Mobilisations en Iran : les femmes et le prolétariat à l’avant-garde
Le 16 septembre 2022, une mobilisation a surgi en Iran suite à l’assassinat de Jina Mahsa Amini, arrêtée par des agents du régime car elle aurait porté le hijab de « manière inappropriée », puis tabassée à mort. Ce mouvement de contestation exigeait et exige encore l’abolition de l’obligation du port du hijab tout en revendiquant la fin du régime islamiste. Il lie ainsi les revendications portant sur les droits des femmes aux revendications démocratiques et économiques. Alors que de septembre à décembre, les manifestations étaient quotidiennes, le mouvement est ensuite entré dans une seconde phase de contestations, avec moins de manifestations, en lien notamment avec la féroce répression, et la recherche d’une structuration politique.
Les jeunes femmes à l’avant-garde
Au quotidien, la répression contre les femmes ne portant pas publiquement le hijab s’est accrue : d’une sanction pouvant aller jusqu’à deux mois d’emprisonnement et une amende avant le début du mouvement, le bureau du procureur général a ordonné d’élargir les sanctions à l’expropriation de véhicule, la perte d’un emploi rémunéré, la perte du droit de voyager à l’étranger, la perte des services gouvernementaux et publics, le travail forcé et jusqu’à 10 ans d’emprisonnement. [1]

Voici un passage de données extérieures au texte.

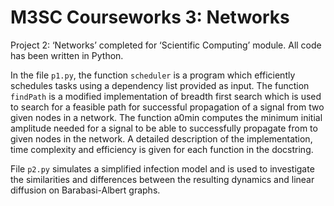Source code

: # M3SC Courseworks 3: Networks

Project 2: ‘Networks’ completed for ‘Scientific Computing’ module. All code has been written in Python.

In the file `p1.py`, the function `scheduler` is a program which efficiently schedules tasks using a dependency list provided as input. The function `findPath` is a modified implementation of breadth first search which is used to search for a feasible path for successful propagation of a signal from two given nodes in a network. The function a0min computes the minimum initial amplitude needed for a signal to be able to successfully propagate from to given nodes in the network. A detailed description of the implementation, time complexity and efficiency is given for each function in the docstring. 

File `p2.py` simulates a simplified infection model and is used to investigate the similarities and differences between the resulting dynamics and linear diffusion on Barabasi-Albert graphs.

Pourtant, les femmes continuent toujours de réclamer la fin de l’obligation du port du hijab, lors de manifestations, en lien avec d’autres revendications comme la fin du régime des mollahs, ou de façon individuelle, en marchant notamment dans la rue, sans voile. Cette obligation du port du hijab est la mesure la plus visible de la répression et des discriminations que subissent les femmes en Iran. Au-delà de cette revendication, c’est la fin de toutes les formes de répression, discrimination et ségrégation liées au sexe qui est revendiquée, le droit des femmes à disposer de leur corps et la fin de toute criminalisation liée à l’orientation sexuelle.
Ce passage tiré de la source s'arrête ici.